Supplied data:
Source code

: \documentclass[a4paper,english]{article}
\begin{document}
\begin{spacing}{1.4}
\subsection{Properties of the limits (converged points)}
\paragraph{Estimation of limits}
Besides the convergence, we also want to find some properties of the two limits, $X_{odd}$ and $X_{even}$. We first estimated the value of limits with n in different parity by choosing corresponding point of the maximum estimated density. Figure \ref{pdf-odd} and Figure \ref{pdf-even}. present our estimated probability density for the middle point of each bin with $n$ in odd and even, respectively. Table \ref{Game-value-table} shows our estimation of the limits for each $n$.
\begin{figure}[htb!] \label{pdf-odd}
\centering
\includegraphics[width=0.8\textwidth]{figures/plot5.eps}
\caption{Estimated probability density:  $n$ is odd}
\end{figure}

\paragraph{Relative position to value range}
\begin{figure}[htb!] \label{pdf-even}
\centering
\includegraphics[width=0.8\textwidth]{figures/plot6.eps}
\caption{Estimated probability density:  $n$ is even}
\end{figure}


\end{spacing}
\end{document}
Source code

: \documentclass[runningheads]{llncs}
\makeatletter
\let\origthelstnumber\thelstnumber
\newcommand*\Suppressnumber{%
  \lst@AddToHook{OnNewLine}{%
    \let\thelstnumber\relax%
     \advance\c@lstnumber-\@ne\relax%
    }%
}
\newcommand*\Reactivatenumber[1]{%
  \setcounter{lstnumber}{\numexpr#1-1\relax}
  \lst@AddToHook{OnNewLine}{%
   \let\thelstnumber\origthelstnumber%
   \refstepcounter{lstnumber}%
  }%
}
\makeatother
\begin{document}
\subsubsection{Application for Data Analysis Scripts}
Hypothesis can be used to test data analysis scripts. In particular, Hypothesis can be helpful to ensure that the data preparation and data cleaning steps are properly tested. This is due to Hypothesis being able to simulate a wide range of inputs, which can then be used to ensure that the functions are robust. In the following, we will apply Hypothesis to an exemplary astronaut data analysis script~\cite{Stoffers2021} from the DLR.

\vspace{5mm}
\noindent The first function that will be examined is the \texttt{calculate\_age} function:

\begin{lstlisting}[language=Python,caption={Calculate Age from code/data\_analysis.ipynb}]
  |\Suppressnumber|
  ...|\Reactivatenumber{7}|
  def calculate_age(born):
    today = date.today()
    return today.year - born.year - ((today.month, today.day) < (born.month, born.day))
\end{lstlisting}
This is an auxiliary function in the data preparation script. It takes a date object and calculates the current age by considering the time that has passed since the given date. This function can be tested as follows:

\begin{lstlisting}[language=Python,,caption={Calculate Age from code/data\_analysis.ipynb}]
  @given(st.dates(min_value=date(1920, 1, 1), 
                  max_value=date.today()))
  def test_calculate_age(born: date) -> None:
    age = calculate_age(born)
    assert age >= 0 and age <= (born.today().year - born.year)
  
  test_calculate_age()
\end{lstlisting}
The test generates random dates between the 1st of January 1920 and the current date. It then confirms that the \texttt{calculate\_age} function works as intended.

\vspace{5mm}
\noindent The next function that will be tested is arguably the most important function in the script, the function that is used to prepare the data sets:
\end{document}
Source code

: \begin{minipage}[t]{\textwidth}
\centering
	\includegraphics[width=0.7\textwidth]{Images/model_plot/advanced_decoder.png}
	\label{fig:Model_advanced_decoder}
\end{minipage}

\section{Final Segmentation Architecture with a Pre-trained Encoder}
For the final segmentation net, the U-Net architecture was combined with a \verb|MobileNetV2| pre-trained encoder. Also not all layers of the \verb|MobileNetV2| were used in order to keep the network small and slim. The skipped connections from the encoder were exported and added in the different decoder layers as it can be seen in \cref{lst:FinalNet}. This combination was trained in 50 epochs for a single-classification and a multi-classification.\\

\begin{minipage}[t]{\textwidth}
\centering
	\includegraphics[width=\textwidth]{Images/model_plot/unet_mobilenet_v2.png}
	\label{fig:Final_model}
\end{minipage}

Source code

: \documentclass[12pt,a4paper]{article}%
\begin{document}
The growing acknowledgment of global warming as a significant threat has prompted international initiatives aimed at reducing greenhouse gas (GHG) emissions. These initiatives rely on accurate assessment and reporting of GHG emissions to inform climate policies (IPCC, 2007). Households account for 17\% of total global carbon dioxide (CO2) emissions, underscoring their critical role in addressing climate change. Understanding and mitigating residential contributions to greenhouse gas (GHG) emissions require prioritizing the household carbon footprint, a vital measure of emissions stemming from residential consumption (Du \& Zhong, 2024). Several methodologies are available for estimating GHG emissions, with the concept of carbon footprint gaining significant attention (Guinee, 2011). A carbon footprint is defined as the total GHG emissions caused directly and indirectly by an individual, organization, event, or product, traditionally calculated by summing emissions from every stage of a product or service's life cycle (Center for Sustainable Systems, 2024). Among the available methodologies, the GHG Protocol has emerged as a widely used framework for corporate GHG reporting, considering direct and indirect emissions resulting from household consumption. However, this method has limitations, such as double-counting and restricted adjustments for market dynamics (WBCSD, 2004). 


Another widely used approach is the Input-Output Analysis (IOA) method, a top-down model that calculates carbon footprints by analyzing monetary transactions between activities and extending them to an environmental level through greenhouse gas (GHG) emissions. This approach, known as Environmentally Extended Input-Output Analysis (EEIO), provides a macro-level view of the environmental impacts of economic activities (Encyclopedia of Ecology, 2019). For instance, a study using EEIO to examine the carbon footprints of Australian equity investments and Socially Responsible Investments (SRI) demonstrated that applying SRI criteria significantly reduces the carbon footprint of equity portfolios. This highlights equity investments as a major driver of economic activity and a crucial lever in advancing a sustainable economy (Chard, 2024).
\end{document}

What the exercise asks: Copy out each line of the data containing the string "today".

The completed task:
    today = date.today()
    return today.year - born.year - ((today.month, today.day) < (born.month, born.day))
                  max_value=date.today()))
    assert age >= 0 and age <= (born.today().year - born.year)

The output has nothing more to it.